====== THE RECORDS ======

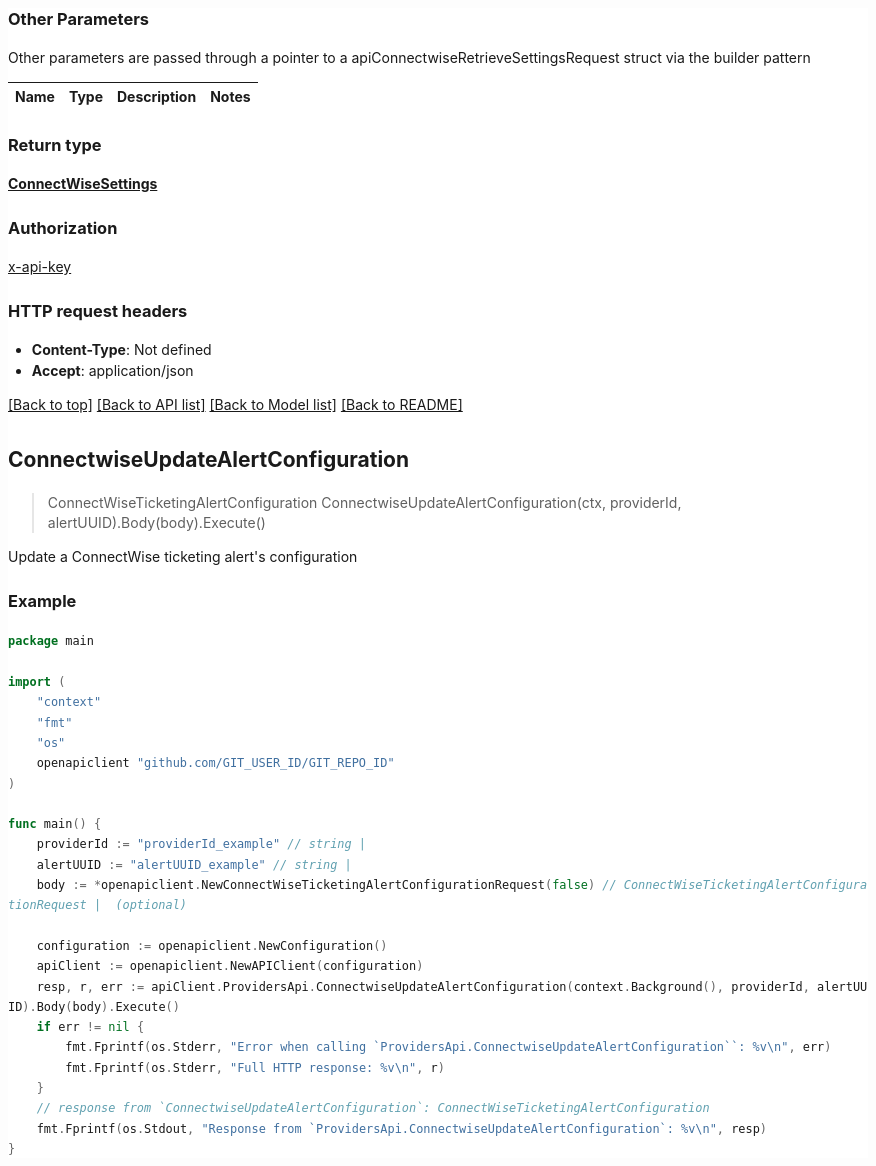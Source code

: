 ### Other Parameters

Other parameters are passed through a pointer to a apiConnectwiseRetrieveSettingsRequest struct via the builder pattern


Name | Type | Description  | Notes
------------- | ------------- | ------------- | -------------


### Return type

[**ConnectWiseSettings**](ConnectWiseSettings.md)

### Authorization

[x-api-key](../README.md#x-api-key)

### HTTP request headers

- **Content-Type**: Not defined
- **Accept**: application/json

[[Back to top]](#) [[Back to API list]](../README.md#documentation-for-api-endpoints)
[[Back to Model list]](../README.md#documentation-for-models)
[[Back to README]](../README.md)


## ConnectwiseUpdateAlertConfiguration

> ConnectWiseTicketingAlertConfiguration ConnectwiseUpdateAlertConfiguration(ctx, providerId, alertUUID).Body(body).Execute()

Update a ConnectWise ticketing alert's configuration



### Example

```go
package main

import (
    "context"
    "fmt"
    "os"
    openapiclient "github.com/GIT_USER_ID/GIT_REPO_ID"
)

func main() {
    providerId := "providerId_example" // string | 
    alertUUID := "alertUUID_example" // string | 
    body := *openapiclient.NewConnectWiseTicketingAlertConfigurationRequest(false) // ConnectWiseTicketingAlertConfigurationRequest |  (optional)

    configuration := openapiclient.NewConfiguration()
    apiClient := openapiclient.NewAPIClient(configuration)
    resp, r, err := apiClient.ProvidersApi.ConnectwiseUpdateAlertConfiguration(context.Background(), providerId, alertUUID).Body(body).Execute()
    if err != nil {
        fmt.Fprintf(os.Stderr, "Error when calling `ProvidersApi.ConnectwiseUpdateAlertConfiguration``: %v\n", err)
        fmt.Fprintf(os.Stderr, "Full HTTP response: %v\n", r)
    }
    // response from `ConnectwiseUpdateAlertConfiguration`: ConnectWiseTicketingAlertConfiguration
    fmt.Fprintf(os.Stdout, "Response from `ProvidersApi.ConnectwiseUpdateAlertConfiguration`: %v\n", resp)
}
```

======
====== THE RECORDS ======

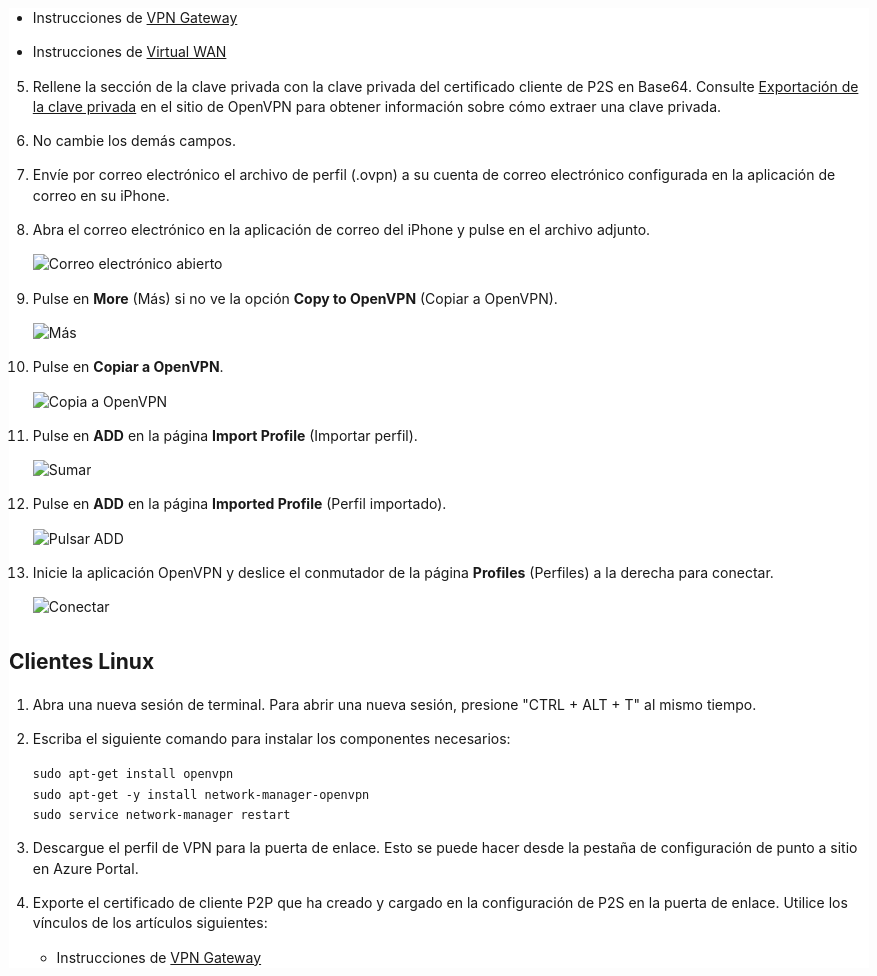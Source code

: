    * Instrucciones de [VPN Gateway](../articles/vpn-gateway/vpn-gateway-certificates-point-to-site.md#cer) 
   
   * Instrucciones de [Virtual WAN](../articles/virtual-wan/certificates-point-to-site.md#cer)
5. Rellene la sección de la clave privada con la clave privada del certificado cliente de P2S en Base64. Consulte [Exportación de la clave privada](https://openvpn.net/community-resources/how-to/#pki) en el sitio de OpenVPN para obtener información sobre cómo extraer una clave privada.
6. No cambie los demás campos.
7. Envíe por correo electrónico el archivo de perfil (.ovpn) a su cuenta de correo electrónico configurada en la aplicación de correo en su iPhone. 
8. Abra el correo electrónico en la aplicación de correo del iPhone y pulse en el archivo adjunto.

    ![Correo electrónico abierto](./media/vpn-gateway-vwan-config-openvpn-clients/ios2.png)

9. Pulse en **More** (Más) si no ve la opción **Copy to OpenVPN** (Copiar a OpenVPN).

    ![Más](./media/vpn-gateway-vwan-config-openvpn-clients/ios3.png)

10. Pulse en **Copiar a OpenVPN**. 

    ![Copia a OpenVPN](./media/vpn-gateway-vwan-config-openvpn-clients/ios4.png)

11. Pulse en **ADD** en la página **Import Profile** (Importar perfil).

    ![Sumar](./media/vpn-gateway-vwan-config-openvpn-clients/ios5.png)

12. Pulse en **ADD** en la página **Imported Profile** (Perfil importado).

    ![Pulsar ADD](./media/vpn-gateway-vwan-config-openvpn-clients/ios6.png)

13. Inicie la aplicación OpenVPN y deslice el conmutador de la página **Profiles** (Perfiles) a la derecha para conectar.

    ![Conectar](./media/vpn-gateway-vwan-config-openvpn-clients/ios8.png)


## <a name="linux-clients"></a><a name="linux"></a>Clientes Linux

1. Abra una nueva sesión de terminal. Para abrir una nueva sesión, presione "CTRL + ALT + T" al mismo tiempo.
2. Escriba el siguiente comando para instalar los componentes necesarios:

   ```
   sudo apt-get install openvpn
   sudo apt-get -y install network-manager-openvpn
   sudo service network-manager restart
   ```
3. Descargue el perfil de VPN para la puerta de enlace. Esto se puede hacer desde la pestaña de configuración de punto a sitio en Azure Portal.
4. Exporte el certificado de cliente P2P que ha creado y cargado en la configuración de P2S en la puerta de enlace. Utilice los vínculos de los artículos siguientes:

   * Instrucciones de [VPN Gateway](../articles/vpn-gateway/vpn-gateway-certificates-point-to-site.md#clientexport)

======
====== THE RECORDS ======

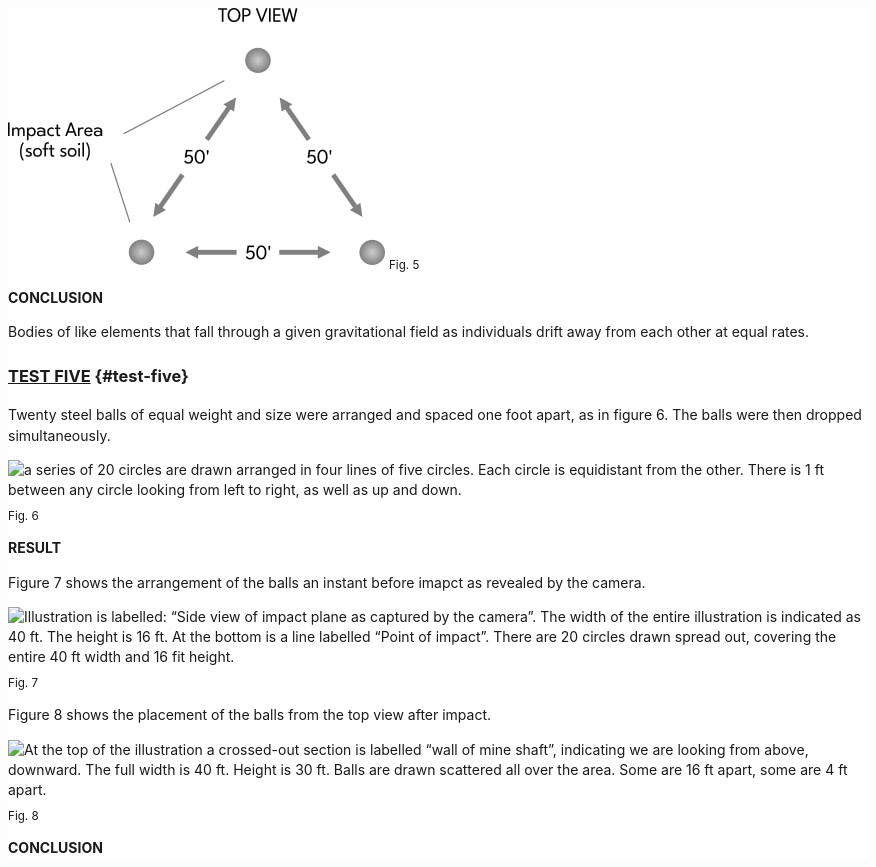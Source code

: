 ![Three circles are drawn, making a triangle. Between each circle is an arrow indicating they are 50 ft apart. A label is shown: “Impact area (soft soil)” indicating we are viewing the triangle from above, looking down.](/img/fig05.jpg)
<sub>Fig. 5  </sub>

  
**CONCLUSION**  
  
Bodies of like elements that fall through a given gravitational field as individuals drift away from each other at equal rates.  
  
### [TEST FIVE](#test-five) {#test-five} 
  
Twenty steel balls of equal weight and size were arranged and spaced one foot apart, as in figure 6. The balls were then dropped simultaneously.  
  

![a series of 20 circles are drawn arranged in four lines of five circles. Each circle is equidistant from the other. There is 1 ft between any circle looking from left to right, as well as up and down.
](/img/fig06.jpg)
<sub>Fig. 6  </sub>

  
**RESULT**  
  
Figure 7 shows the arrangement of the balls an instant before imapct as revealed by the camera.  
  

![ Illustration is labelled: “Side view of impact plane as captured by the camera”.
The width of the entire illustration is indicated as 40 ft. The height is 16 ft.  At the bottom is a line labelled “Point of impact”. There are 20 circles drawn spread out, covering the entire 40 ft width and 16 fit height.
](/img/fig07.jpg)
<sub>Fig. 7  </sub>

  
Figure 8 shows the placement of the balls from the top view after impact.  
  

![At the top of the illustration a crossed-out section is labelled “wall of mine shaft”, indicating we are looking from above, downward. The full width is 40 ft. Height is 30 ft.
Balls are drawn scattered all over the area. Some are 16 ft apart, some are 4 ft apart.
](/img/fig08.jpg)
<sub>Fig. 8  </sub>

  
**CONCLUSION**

======

## PROBLEM
Tally the lines in the records that contain "shows", then give only the tally.

## WRITTEN SOLUTION
2